Download or read book Breaking the Ice Briser la Glace written by Association of Canadian Universities for Northern Studies and published by Canadian Circumpolar Institute. This book was released on 2004 with total page 310 pages. Available in PDF, EPUB and Kindle. Book excerpt: Topics range from fossil remnants on Axel Heiberg Island to collaborative tourism planning in the Yukon; from the influence of sea-ice and ocean circulation on arctic climate, to the differences between Inuit healing and western medicine. Yet, there is a common thread that links all of these papers. It is a place. It is the North. The importance of such a perspective is often lost in an academic world that rewards specialization by emphasizing expertise in a narrow field. But the boundaries between disciplines are becoming more and more artificial in an increasingly complex and interconnected world. An interdisciplinary approach built on 'place' provided a platform from which researchers could transcend these boundaries. The ACUNS conference, and by extension, these proceedings, helps 'break the ice'. Includes papers by Marni Amirault, Donna L. Atkinson, Johanna Bergé, Nilgun Cetin, Paul G. Myers, Suzanne de la Barre, Vasiliki Douglas, Audrey R. Giles, Sarah Giles, Brenda Guernsey, Joanna Kafarowski, Gita J. Laidler, Francis Levesque, Patrick T. Maher, Andrew C. L. Postnikoff, James F. Basinger, J. M. Ross, Michelle Schlag, Anne-Pascale Targé, Mariana Trindade, David Greene, Mike Gravel. Extended abstracts by Anna Dabros, Marcia J. Waterway, Colleen M. Davison, Ekaterina Evseeva, Patrick Faubert, Harri Vasander, Line Rochefort, Eeva-Stiina Tuittila, Jukka Laine, Ulrik Pram Gad, D.C. Hardie, J.A. Hutchings, Ioana Radu, Frank J. Sowa, Reid A. Van Brabant and Antoni G. Lewkowicz.

Book Lost Antarctica

    Book Details:
  • Author : James McClintock
  • Publisher : St.
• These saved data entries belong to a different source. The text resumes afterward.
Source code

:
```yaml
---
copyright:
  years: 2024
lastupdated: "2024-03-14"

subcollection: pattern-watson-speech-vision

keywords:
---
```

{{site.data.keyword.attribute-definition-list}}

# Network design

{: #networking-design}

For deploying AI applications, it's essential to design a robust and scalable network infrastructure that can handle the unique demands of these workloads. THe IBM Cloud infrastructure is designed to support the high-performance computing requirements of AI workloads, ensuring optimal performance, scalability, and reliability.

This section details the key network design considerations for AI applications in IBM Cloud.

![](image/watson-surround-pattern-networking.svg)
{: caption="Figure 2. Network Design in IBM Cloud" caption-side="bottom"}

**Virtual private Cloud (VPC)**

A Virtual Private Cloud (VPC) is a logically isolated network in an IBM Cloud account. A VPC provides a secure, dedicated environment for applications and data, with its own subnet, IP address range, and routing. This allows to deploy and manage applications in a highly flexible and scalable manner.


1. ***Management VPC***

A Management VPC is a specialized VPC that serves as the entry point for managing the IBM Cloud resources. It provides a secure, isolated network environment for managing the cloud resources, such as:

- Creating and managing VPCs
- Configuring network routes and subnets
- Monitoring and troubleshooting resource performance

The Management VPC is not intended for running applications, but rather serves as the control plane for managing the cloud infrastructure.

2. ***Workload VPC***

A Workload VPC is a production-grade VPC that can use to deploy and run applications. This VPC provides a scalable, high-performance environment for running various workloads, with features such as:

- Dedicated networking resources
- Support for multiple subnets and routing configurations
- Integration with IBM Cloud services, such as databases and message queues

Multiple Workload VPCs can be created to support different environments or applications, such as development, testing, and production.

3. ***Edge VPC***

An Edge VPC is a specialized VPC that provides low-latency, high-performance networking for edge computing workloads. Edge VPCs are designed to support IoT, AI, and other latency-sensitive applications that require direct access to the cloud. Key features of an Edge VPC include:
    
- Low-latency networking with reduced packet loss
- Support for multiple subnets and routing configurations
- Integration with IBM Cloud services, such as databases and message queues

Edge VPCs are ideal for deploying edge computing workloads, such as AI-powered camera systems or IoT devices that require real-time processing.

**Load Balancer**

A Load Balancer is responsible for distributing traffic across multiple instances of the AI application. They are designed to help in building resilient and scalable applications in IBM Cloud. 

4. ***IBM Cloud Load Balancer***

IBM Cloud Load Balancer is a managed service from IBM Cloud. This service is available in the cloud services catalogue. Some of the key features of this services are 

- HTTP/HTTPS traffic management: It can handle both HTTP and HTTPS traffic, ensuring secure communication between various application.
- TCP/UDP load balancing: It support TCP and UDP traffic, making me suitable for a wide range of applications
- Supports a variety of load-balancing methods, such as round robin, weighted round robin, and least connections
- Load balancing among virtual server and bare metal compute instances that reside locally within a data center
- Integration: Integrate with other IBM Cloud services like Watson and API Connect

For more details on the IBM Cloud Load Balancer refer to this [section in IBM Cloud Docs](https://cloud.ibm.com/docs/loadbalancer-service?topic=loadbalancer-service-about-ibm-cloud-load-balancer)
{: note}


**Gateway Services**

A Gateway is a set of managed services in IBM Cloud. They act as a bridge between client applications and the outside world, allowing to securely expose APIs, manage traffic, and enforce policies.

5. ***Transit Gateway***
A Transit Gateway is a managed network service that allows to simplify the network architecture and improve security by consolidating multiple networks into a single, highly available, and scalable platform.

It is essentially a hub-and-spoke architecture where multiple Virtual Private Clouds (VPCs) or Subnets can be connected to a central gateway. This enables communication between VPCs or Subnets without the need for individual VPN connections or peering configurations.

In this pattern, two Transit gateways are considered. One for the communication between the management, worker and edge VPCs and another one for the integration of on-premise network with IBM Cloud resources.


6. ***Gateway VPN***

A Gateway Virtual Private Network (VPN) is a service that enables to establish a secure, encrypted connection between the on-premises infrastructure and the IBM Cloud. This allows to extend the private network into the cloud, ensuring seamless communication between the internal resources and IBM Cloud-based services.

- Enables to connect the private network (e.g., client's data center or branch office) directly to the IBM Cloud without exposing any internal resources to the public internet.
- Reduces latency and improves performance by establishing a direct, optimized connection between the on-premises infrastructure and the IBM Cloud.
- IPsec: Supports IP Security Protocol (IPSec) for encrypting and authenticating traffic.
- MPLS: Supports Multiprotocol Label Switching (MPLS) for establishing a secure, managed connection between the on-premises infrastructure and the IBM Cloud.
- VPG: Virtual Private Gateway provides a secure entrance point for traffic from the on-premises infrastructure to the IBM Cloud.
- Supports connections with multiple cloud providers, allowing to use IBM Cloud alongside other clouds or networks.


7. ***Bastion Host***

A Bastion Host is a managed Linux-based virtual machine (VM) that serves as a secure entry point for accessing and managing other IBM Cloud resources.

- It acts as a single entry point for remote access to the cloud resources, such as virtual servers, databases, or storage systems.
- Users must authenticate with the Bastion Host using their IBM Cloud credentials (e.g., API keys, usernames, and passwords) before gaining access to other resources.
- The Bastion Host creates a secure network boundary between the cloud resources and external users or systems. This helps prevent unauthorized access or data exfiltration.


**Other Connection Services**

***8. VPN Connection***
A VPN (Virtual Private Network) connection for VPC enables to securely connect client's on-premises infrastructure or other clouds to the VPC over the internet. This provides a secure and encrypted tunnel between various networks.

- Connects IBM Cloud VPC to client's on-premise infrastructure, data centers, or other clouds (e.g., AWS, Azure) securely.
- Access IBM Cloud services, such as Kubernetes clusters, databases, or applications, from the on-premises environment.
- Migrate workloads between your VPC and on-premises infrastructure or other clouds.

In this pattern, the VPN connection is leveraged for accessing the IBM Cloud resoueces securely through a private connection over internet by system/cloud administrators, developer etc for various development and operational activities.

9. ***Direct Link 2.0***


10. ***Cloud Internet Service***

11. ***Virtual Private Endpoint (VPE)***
Martin's Press
  • Release : 2012-09-18
  • ISBN : 1137113731
  • Pages : 254 pages

Download or read book Lost Antarctica written by James McClintock and published by St. Martin's Press. This book was released on 2012-09-18 with total page 254 pages. Available in PDF, EPUB and Kindle. Book excerpt: The bitter cold and three months a year without sunlight make Antarctica virtually uninhabitable for humans. Yet a world of extraordinary wildlife persists in these harsh conditions, including leopard seals, giant squid, 50-foot algae, sea spiders, coral, multicolored sea stars, and giant predatory worms. Now, as temperatures rise, this fragile ecosystem is under attack. In this closely observed account, one of the world's foremost experts on Antarctica gives us a highly original and distinctive look at a world that we're losing.